Previous research conducted by recent graduate Sukhjinder Kaur and Dr. Buraei investigated the effects of Presenilin on TrpC5 Channel function. A result of the experiment found that that co-expression of WT Presenilin resulted in a significant decrease in agonist-evoked TrpC5 channel currents. A plausible explanation is that Presenilin expression renders the ER somewhat Ca2+-poor, and subsequent Ca2+ efflux through IP3 receptors -required for TrpC5 activation is significantly diminished. They also tested the effect of FAD mutant Presenilin M146V on TrpC5 channel activity, finding that that Pres-WT decreases TRPC5 currents, whereas, Pres-M146V does not inhibit TrpC5 as effectively. This may have a significant impact in the pathogenesis of Alzheimer’s disease, especially when Presenilin1 is mutated. Presenilin FAD mutation D257A, a mutation that is known to abolish γ-secretase activity, does not seem to impact the function of presenilin as an ER leak channel.

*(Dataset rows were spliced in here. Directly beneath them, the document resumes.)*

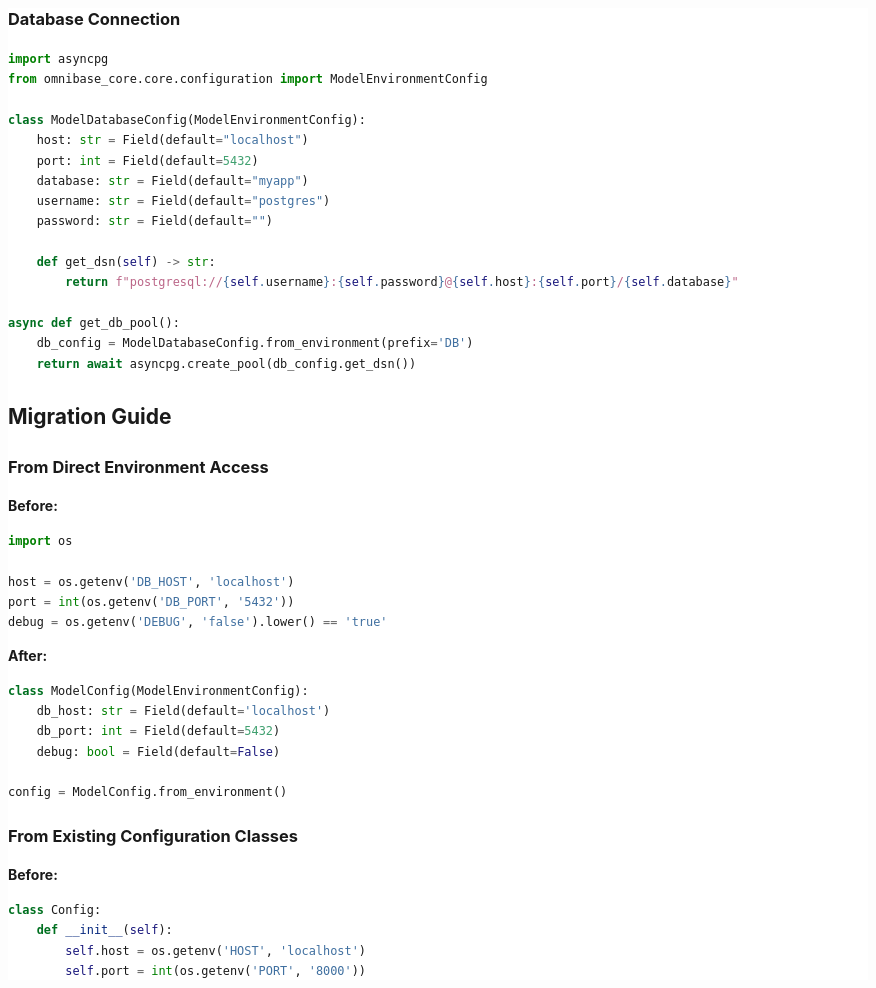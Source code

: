 ### Database Connection

```python
import asyncpg
from omnibase_core.core.configuration import ModelEnvironmentConfig

class ModelDatabaseConfig(ModelEnvironmentConfig):
    host: str = Field(default="localhost")
    port: int = Field(default=5432)
    database: str = Field(default="myapp")
    username: str = Field(default="postgres")
    password: str = Field(default="")

    def get_dsn(self) -> str:
        return f"postgresql://{self.username}:{self.password}@{self.host}:{self.port}/{self.database}"

async def get_db_pool():
    db_config = ModelDatabaseConfig.from_environment(prefix='DB')
    return await asyncpg.create_pool(db_config.get_dsn())
```

## Migration Guide

### From Direct Environment Access

**Before:**
```python
import os

host = os.getenv('DB_HOST', 'localhost')
port = int(os.getenv('DB_PORT', '5432'))
debug = os.getenv('DEBUG', 'false').lower() == 'true'
```

**After:**
```python
class ModelConfig(ModelEnvironmentConfig):
    db_host: str = Field(default='localhost')
    db_port: int = Field(default=5432)
    debug: bool = Field(default=False)

config = ModelConfig.from_environment()
```

### From Existing Configuration Classes

**Before:**
```python
class Config:
    def __init__(self):
        self.host = os.getenv('HOST', 'localhost')
        self.port = int(os.getenv('PORT', '8000'))
```
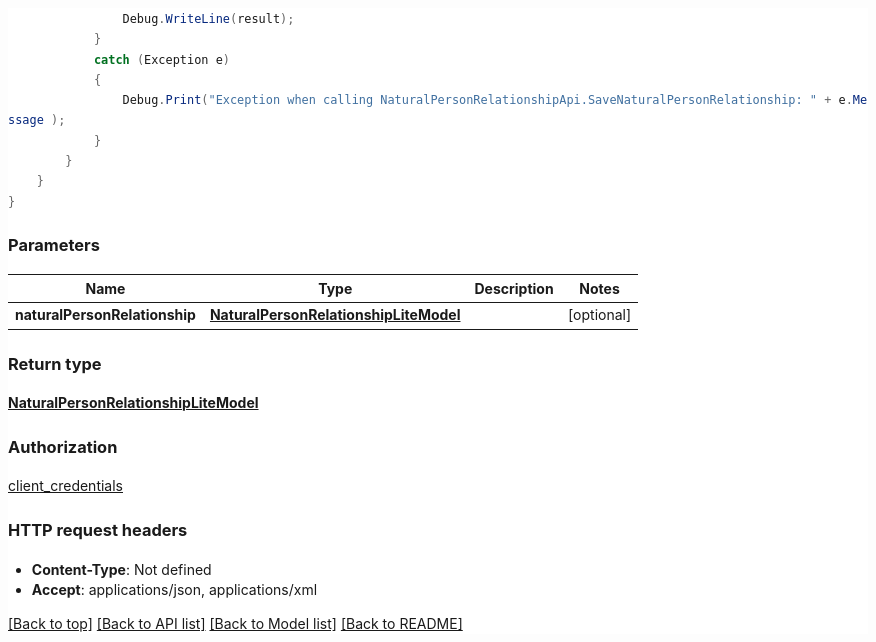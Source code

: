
 ```csharp
                Debug.WriteLine(result);
            }
            catch (Exception e)
            {
                Debug.Print("Exception when calling NaturalPersonRelationshipApi.SaveNaturalPersonRelationship: " + e.Message );
            }
        }
    }
}
```

### Parameters

Name | Type | Description  | Notes
------------- | ------------- | ------------- | -------------
 **naturalPersonRelationship** | [**NaturalPersonRelationshipLiteModel**](NaturalPersonRelationshipLiteModel.md)|  | [optional] 

### Return type

[**NaturalPersonRelationshipLiteModel**](NaturalPersonRelationshipLiteModel.md)

### Authorization

[client_credentials](../README.md#client_credentials)

### HTTP request headers

 - **Content-Type**: Not defined
 - **Accept**: applications/json, applications/xml

[[Back to top]](#) [[Back to API list]](../README.md#documentation-for-api-endpoints) [[Back to Model list]](../README.md#documentation-for-models) [[Back to README]](../README.md)

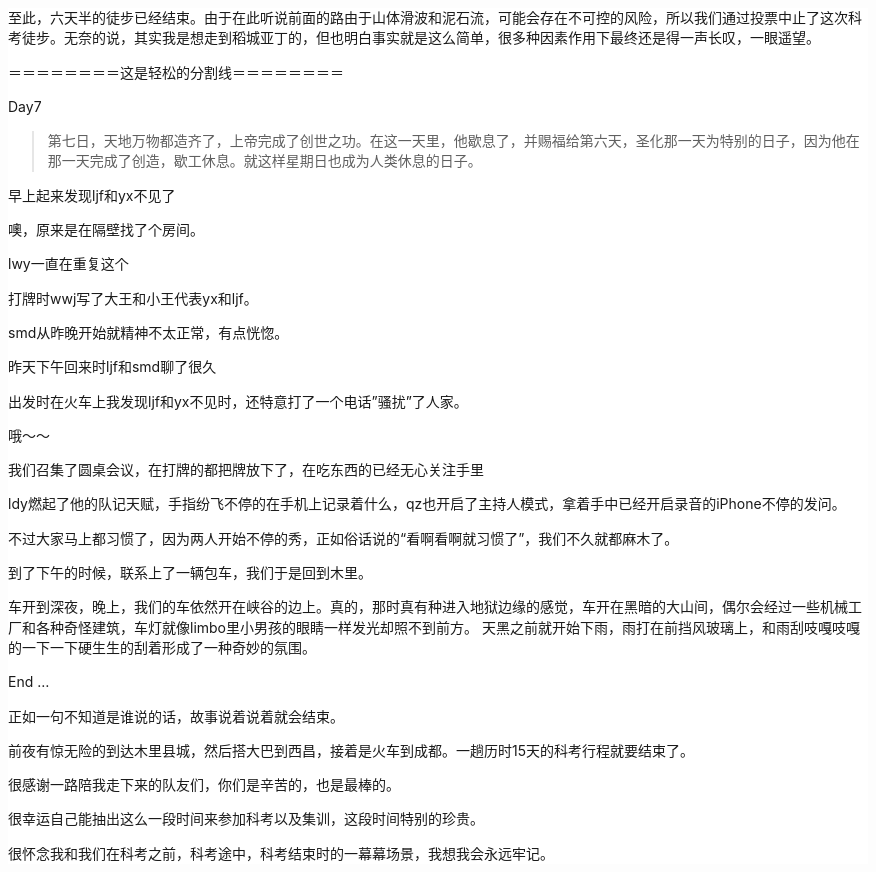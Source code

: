 至此，六天半的徒步已经结束。由于在此听说前面的路由于山体滑波和泥石流，可能会存在不可控的风险，所以我们通过投票中止了这次科考徒步。无奈的说，其实我是想走到稻城亚丁的，但也明白事实就是这么简单，很多种因素作用下最终还是得一声长叹，一眼遥望。


＝＝＝＝＝＝＝＝这是轻松的分割线＝＝＝＝＝＝＝＝

Day7 

> 第七日，天地万物都造齐了，上帝完成了创世之功。在这一天里，他歇息了，并赐福给第六天，圣化那一天为特别的日子，因为他在那一天完成了创造，歇工休息。就这样星期日也成为人类休息的日子。

早上起来发现ljf和yx不见了

噢，原来是在隔壁找了个房间。

lwy一直在重复这个

打牌时wwj写了大王和小王代表yx和ljf。

smd从昨晚开始就精神不太正常，有点恍惚。

昨天下午回来时ljf和smd聊了很久

出发时在火车上我发现ljf和yx不见时，还特意打了一个电话”骚扰”了人家。

哦～～

我们召集了圆桌会议，在打牌的都把牌放下了，在吃东西的已经无心关注手里

ldy燃起了他的队记天赋，手指纷飞不停的在手机上记录着什么，qz也开启了主持人模式，拿着手中已经开启录音的iPhone不停的发问。

不过大家马上都习惯了，因为两人开始不停的秀，正如俗话说的“看啊看啊就习惯了”，我们不久就都麻木了。

到了下午的时候，联系上了一辆包车，我们于是回到木里。

车开到深夜，晚上，我们的车依然开在峡谷的边上。真的，那时真有种进入地狱边缘的感觉，车开在黑暗的大山间，偶尔会经过一些机械工厂和各种奇怪建筑，车灯就像limbo里小男孩的眼睛一样发光却照不到前方。 天黑之前就开始下雨，雨打在前挡风玻璃上，和雨刮吱嘎吱嘎的一下一下硬生生的刮着形成了一种奇妙的氛围。



End …

正如一句不知道是谁说的话，故事说着说着就会结束。

前夜有惊无险的到达木里县城，然后搭大巴到西昌，接着是火车到成都。一趟历时15天的科考行程就要结束了。

很感谢一路陪我走下来的队友们，你们是辛苦的，也是最棒的。

很幸运自己能抽出这么一段时间来参加科考以及集训，这段时间特别的珍贵。

很怀念我和我们在科考之前，科考途中，科考结束时的一幕幕场景，我想我会永远牢记。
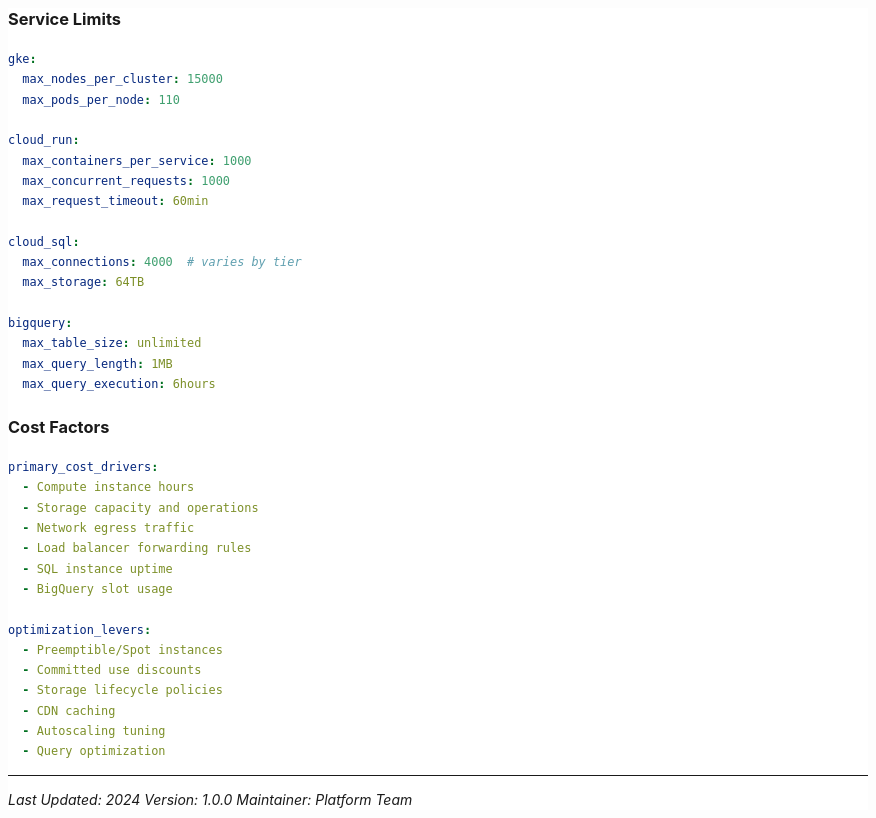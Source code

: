 ### Service Limits
```yaml
gke:
  max_nodes_per_cluster: 15000
  max_pods_per_node: 110
  
cloud_run:
  max_containers_per_service: 1000
  max_concurrent_requests: 1000
  max_request_timeout: 60min
  
cloud_sql:
  max_connections: 4000  # varies by tier
  max_storage: 64TB
  
bigquery:
  max_table_size: unlimited
  max_query_length: 1MB
  max_query_execution: 6hours
```

### Cost Factors
```yaml
primary_cost_drivers:
  - Compute instance hours
  - Storage capacity and operations
  - Network egress traffic
  - Load balancer forwarding rules
  - SQL instance uptime
  - BigQuery slot usage

optimization_levers:
  - Preemptible/Spot instances
  - Committed use discounts
  - Storage lifecycle policies
  - CDN caching
  - Autoscaling tuning
  - Query optimization
```

---

*Last Updated: 2024*
*Version: 1.0.0*
*Maintainer: Platform Team*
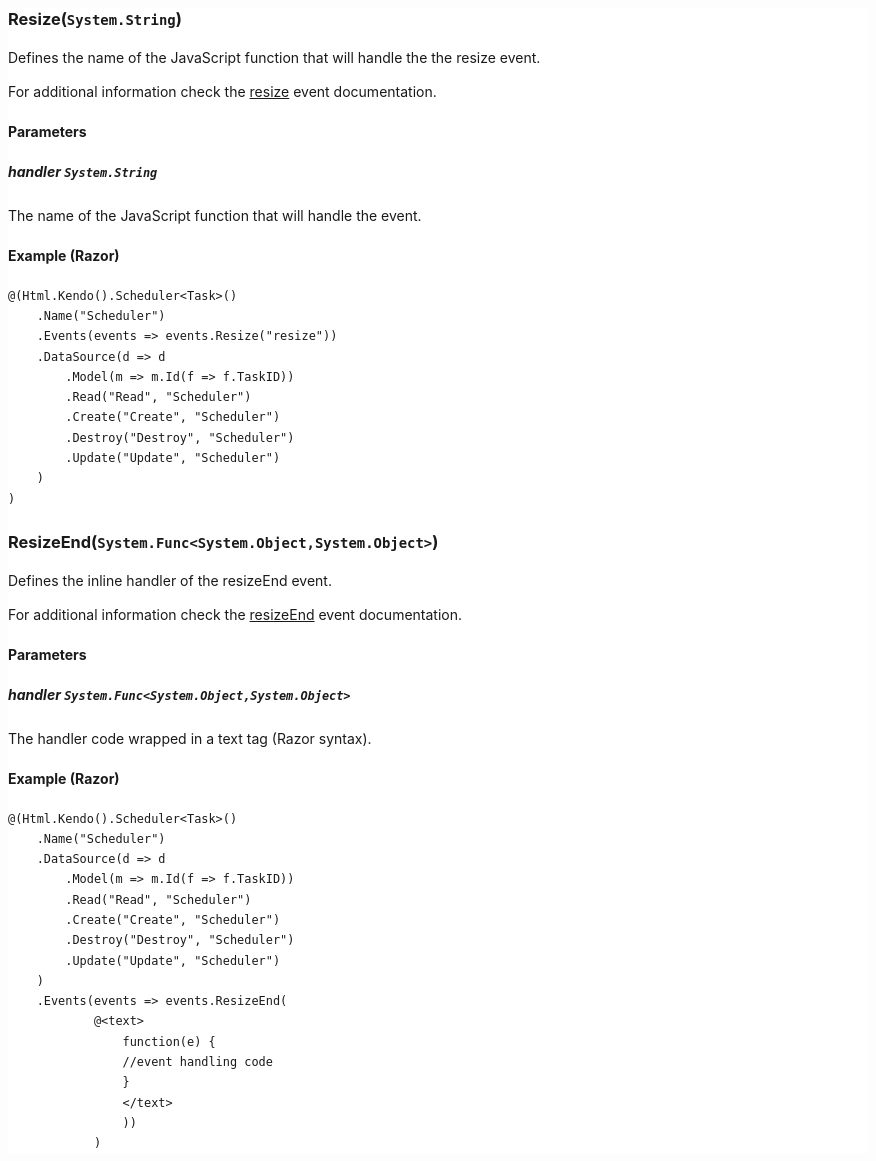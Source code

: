 
### Resize(`System.String`)
Defines the name of the JavaScript function that will handle the the resize event.

For additional information check the [resize](/kendo-ui/api/web/scheduler#events-resize) event documentation.


#### Parameters

##### handler `System.String`
The name of the JavaScript function that will handle the event.




#### Example (Razor)
    @(Html.Kendo().Scheduler<Task>()
        .Name("Scheduler")
        .Events(events => events.Resize("resize"))
        .DataSource(d => d
            .Model(m => m.Id(f => f.TaskID))
            .Read("Read", "Scheduler")
            .Create("Create", "Scheduler")
            .Destroy("Destroy", "Scheduler")
            .Update("Update", "Scheduler")
        )
    )


### ResizeEnd(`System.Func<System.Object,System.Object>`)
Defines the inline handler of the resizeEnd event.

For additional information check the [resizeEnd](/kendo-ui/api/web/scheduler#events-resizeEnd) event documentation.


#### Parameters

##### handler `System.Func<System.Object,System.Object>`
The handler code wrapped in a text tag (Razor syntax).




#### Example (Razor)
    @(Html.Kendo().Scheduler<Task>()
        .Name("Scheduler")
        .DataSource(d => d
            .Model(m => m.Id(f => f.TaskID))
            .Read("Read", "Scheduler")
            .Create("Create", "Scheduler")
            .Destroy("Destroy", "Scheduler")
            .Update("Update", "Scheduler")
        )
        .Events(events => events.ResizeEnd(
                @<text>
                    function(e) {
                    //event handling code
                    }
                    </text>
                    ))
                )
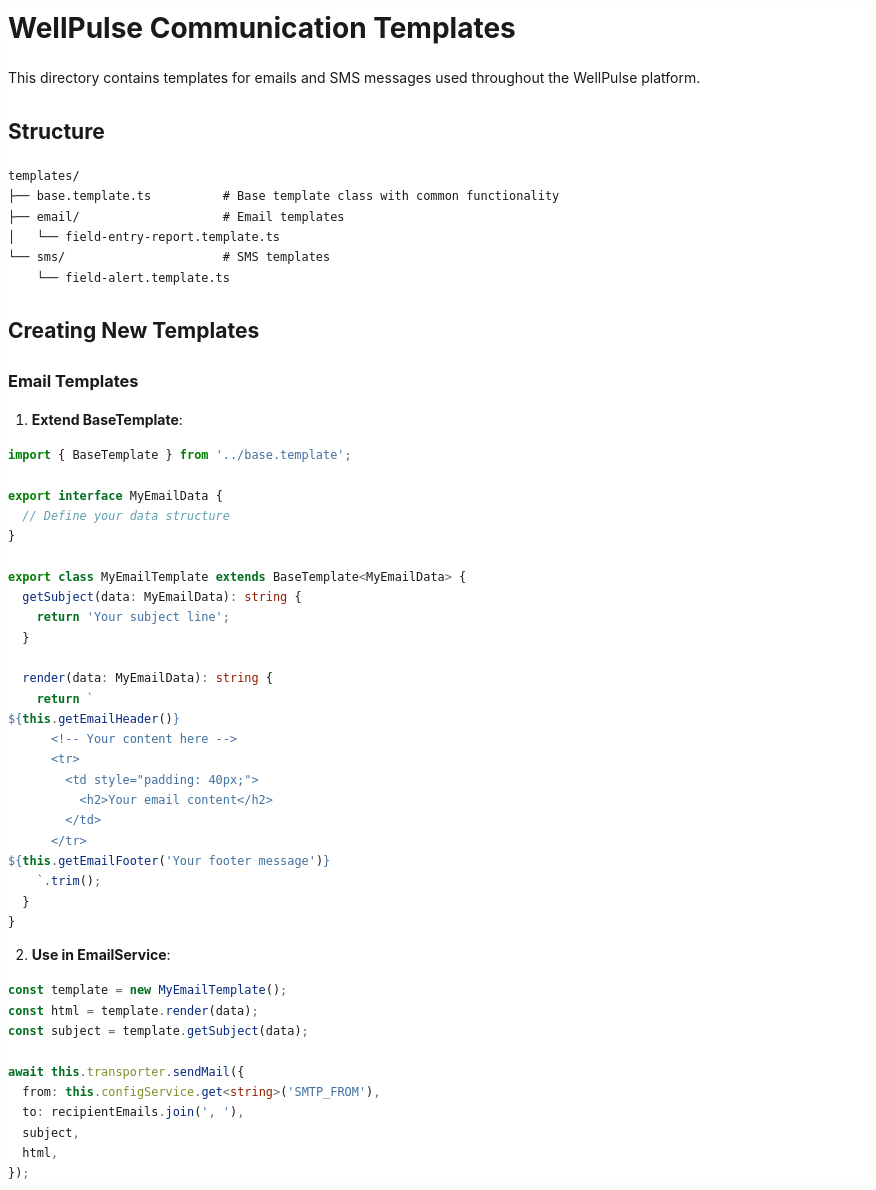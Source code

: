 # WellPulse Communication Templates

This directory contains templates for emails and SMS messages used throughout the WellPulse platform.

## Structure

```
templates/
├── base.template.ts          # Base template class with common functionality
├── email/                    # Email templates
│   └── field-entry-report.template.ts
└── sms/                      # SMS templates
    └── field-alert.template.ts
```

## Creating New Templates

### Email Templates

1. **Extend BaseTemplate**:
```typescript
import { BaseTemplate } from '../base.template';

export interface MyEmailData {
  // Define your data structure
}

export class MyEmailTemplate extends BaseTemplate<MyEmailData> {
  getSubject(data: MyEmailData): string {
    return 'Your subject line';
  }

  render(data: MyEmailData): string {
    return `
${this.getEmailHeader()}
      <!-- Your content here -->
      <tr>
        <td style="padding: 40px;">
          <h2>Your email content</h2>
        </td>
      </tr>
${this.getEmailFooter('Your footer message')}
    `.trim();
  }
}
```

2. **Use in EmailService**:
```typescript
const template = new MyEmailTemplate();
const html = template.render(data);
const subject = template.getSubject(data);

await this.transporter.sendMail({
  from: this.configService.get<string>('SMTP_FROM'),
  to: recipientEmails.join(', '),
  subject,
  html,
});
```
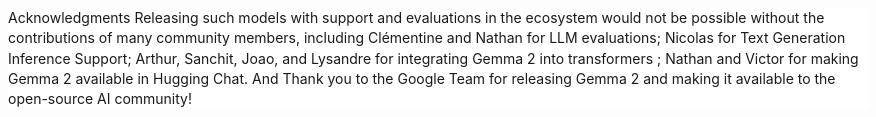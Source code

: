 Acknowledgments
Releasing such models with support and evaluations in the ecosystem would not be possible without the contributions of many community members, including Clémentine and Nathan for LLM evaluations; Nicolas for Text Generation Inference Support; Arthur, Sanchit, Joao, and Lysandre for integrating Gemma 2 into transformers
; Nathan and Victor for making Gemma 2 available in Hugging Chat.
And Thank you to the Google Team for releasing Gemma 2 and making it available to the open-source AI community!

Thus, our purpose is to determine how different presenilin mutants effect TrpC5 activity. We predict that, similarly to presenilin, presenilin FAD mutation D257A would act like the WT channel and decrease TrpC5 channel activation. Another mutation found in Presenilin D385A was shown to completely abolish calcium leak channel activity on the ER. Testing D385A co-expressed with TRPC5 in oocytes may reveal an effect similar to (xyz, the mutation we detest) and shine a new light on the etiology of Alzheimer’s disease.
Thus, we propose the following project goals:
1) We will use mutant Pres-M146V and wild-type presenilin to confirm the previous studies.
2) We will synthesize Presenilin FAD mutation D257A.
3) We will perform electrophysiological studies (using two-electrode voltage clamp) to compare the functions of wild-type and mutant channels. At least 10 oocytes for each condition will be required if we are to draw sound conclusions following data analysis.
4) We will analyze the data to draw conclusions.
In order to carry out our experiments, we will utilize cloning techniques, minipreps, RNA synthesis, and gel electrophoresis. I hope to update you soon with progress photos!